Designed to Minimize Aggregation…
A few years ago, researchers discovered that when proteins become denatured and unfold, they expose stretches of amino acids (called a hydrophobic β–sheet structure) that possess a strong tendency to clump with other like sequences. Normally, these sequences are buried deep within the interior of the folded protein and can’t come into contact with corresponding sequences in other proteins. It’s only when proteins become denatured and either partially or completely unfold that these aggregation-promoting sequences are exposed to other proteins, exerting their deleterious effects.
But researchers also discovered amino acid residues adjacent to the hydrophobic β–sheet sequences that disrupt protein aggregation.2 These aggregation-reducing amino acids are called “gate-keeping” residues. It turns out that strongly aggregating sequences are flanked by more gate-keeping residues than those that are weakly aggregating. Proteins’ amino acid sequences appear carefully designed to minimize aggregation.3
…And Optimized to Ensure Structural Stability
But a trade-off exists. The strongly aggregating sequences are necessary to stabilize proteins when they fold into their naturally intended three-dimensional shapes. Researchers learned that the amino acid sequences are exquisitely arranged to precisely balance the need for structural stability, while minimizing aggregation propensity.

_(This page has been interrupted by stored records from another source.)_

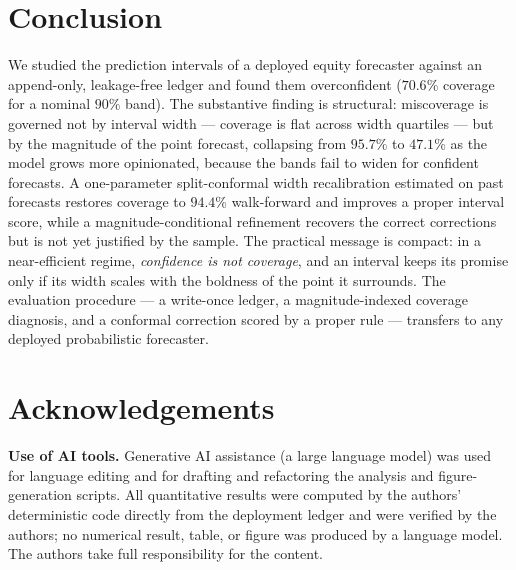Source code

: \documentclass[11pt,a4paper]{article}
\begin{document}
\section{Conclusion}\label{sec:conclusion}
We studied the prediction intervals of a deployed equity forecaster against an
append-only, leakage-free ledger and found them overconfident ($70.6\%$ coverage for a
nominal $90\%$ band). The substantive finding is structural: miscoverage is governed
not by interval width --- coverage is flat across width quartiles --- but by the magnitude
of the point forecast, collapsing from $95.7\%$ to $47.1\%$ as the model grows more
opinionated, because the bands fail to widen for confident forecasts. A one-parameter
split-conformal width recalibration estimated on past forecasts restores coverage to
$94.4\%$ walk-forward and improves a proper interval score, while a
magnitude-conditional refinement recovers the correct corrections but is not yet
justified by the sample. The practical message is compact: in a near-efficient regime,
\emph{confidence is not coverage}, and an interval keeps its promise only if its width
scales with the boldness of the point it surrounds. The evaluation procedure --- a write-once
ledger, a magnitude-indexed coverage diagnosis, and a conformal correction scored by a
proper rule --- transfers to any deployed probabilistic forecaster.

\section*{Acknowledgements}
\textbf{Use of AI tools.} Generative AI assistance (a large language model) was used
for language editing and for drafting and refactoring the analysis and
figure-generation scripts. All quantitative results were computed by the authors'
deterministic code directly from the deployment ledger and were verified by the
authors; no numerical result, table, or figure was produced by a language model. The
authors take full responsibility for the content.
\end{document}
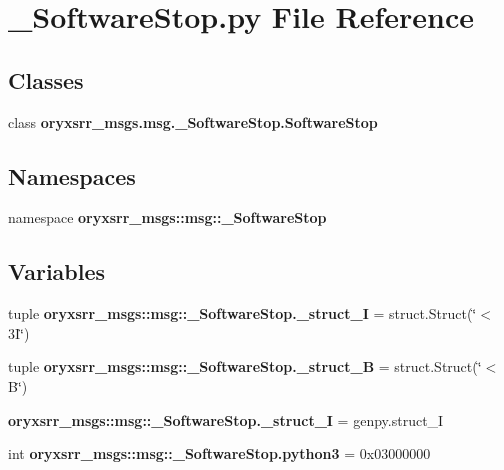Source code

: \section{\-\_\-\-Software\-Stop.\-py \-File \-Reference}
\label{__SoftwareStop_8py}
\subsection*{\-Classes}
\begin{DoxyCompactItemize}
\item 
class {\bf oryxsrr\-\_\-msgs.\-msg.\-\_\-\-Software\-Stop.\-Software\-Stop}
\end{DoxyCompactItemize}
\subsection*{\-Namespaces}
\begin{DoxyCompactItemize}
\item 
namespace {\bf oryxsrr\-\_\-msgs\-::msg\-::\-\_\-\-Software\-Stop}
\end{DoxyCompactItemize}
\subsection*{\-Variables}
\begin{DoxyCompactItemize}
\item 
tuple {\bf oryxsrr\-\_\-msgs\-::msg\-::\-\_\-\-Software\-Stop.\-\_\-struct\-\_\-I} = struct.\-Struct(\char`\"{}$<$3\-I\char`\"{})
\item 
tuple {\bf oryxsrr\-\_\-msgs\-::msg\-::\-\_\-\-Software\-Stop.\-\_\-struct\-\_\-\-B} = struct.\-Struct(\char`\"{}$<$\-B\char`\"{})
\item 
{\bf oryxsrr\-\_\-msgs\-::msg\-::\-\_\-\-Software\-Stop.\-\_\-struct\-\_\-\-I} = genpy.\-struct\-\_\-\-I
\item 
int {\bf oryxsrr\-\_\-msgs\-::msg\-::\-\_\-\-Software\-Stop.\-python3} = 0x03000000
\end{DoxyCompactItemize}
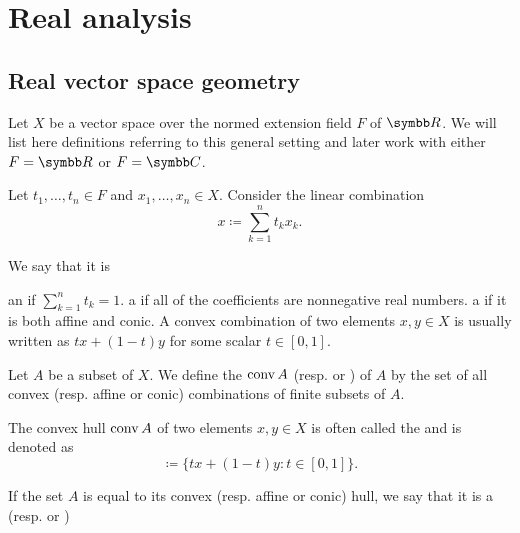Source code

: \section{Real analysis}\label{sec:real_analysis}
\subsection{Real vector space geometry}\label{subsec:real_vector_space_geometry}

\begin{remark}\label{remark:geometry_of_vector_spaces}
  Let \( X \) be a vector space over the normed extension field \( F \) of \( \R \). We will list here definitions referring to this general setting and later work with either \( F = \R \) or \( F = \Co \).
\end{remark}

\begin{definition}\label{def:special_linear_combinations}
  Let \( t_1, \ldots, t_n \in F \) and \( x_1, \ldots, x_n \in X \). Consider the linear combination
  \begin{equation*}
    x \coloneqq \sum_{k=1}^n t_k x_k.
  \end{equation*}

  We say that it is
  \begin{defenum}
     an  if \( \sum_{k=1}^n t_k = 1 \).
     a  if all of the coefficients are nonnegative real numbers.
     a  if it is both affine and conic. A convex combination of two elements \( x, y \in X \) is usually written as \( tx + (1-t)y \) for some scalar \( t \in [0, 1] \).
  \end{defenum}
\end{definition}

\begin{definition}\label{def:linear_combination_hulls}
  Let \( A \) be a subset of \( X \). We define the  \( \operatorname{conv} A \) (resp.  or ) of \( A \) by the set of all convex (resp. affine or conic) combinations of finite subsets of \( A \).

  The convex hull \( \operatorname{conv} A \) of two elements \( x, y \in X \) is often called the  and is denoted as
  \begin{equation*}
    [x, y] \coloneqq \{ tx + (1-t)y \colon t \in [0, 1] \}.
  \end{equation*}

  If the set \( A \) is equal to its convex (resp. affine or conic) hull, we say that it is a  (resp.  or )
\end{definition}

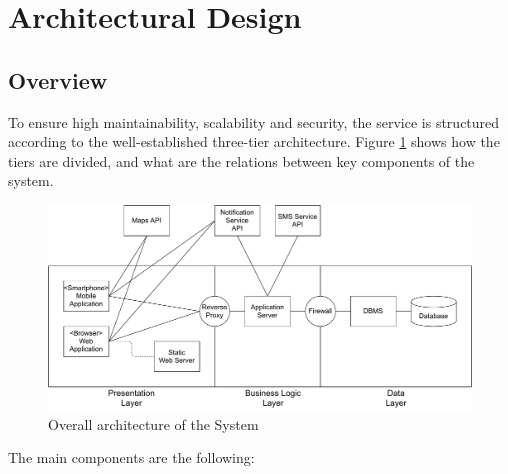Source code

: 
\section{Architectural Design}

\subsection{Overview}
To ensure high maintainability, scalability and security, the service is structured according to the well-established three-tier architecture.
Figure \ref{fig:overview-architecture} shows how the tiers are divided, and what are the relations between key components of the system.

\begin{figure}[H]
    \includegraphics[width=\linewidth]{images/draw.io/overview_architecture.pdf}
    \caption{Overall architecture of the System}
    \label{fig:overview-architecture}
\end{figure}

The main components are the following:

That’s not all. Scientists also discovered a few years ago that proteins with the greatest tendency to aggregate are produced less frequently and at lower levels than proteins with a reduced tendency to clump together.4 (The rate and the amount of protein production is called gene expression.) Gene expression appears optimized with a tendency toward aggregation.
And, as the latest work by the scientists from Belgium and Spain indicates, so are protein lifetimes. Proteins with the longest lifetimes tend to have a reduced tendency to aggregate; whereas proteins with the greatest likelihood of clumping together have the shortest lifetimes.
Yet the optimization of proteins is not limited to their aggregation propensities. A cascade of optimization characterizes protein structure and function. In The Cell’s Design, I described a number of other ways that protein structure is optimized.
Protein Optimization and the Case for Intelligent Design
Human designers optimize the systems and objects they produce. Optimization in an engineered system requires extensive planning and forethought and, therefore, stands as a hallmark of intelligent design. In fact, optimization is often synonymous with superior design.
As I describe in The Cell’s Design, life scientists have discovered that, like human designs, many biochemical systems are optimized according to a purpose. The optimization that surrounds protein structure, production, and lifetimes with respect to aggregation tendency mark just one more example. But there is more—the protein optimization displays a clever molecular logic, of sorts. It also bespeaks of the work of a Mind.
The more that we learn about biochemical systems, the more convinced I am that they are the Creator’s handiwork.
- Greet De Baets et al., “An Evolutionary Trade-Off between Protein Turnover Rate and Protein Aggregation Favors a Higher Aggregation Propensity in Fast Degrading Proteins,”PLoS Computational Biology 7 (June 2011): e002090.
- Joke Reumers et al., “Protein Sequences Encode Safeguards against Aggregation,”Human Mutation 30 (March 2009): 431–39.
- Elodie Monsellier et al., “The Distribution of Residues in a Polypeptide Sequence Is a Determinant of Aggregation Optimization,”Biophysical Journal 93 (December 2007): 4382–91; Elodie Monsellier et al., “Aggregation Propensity of the Human Proteome,”PLoS Computational Biology 4, (October 2008): e1000199; Natalia S. de Groot and Salvador Ventura, “Protein Aggregation Profile of the Bacterial Cytosol,”PLoS One 5 (February 2010): e9383.
- Gian Gaetano Tartaglia et al., “Life on the Edge: A Link between Gene Expression Levels and Aggregation Rates of Human Proteins,”TRENDS in Biochemical Sciences 32 (2007): 204–206.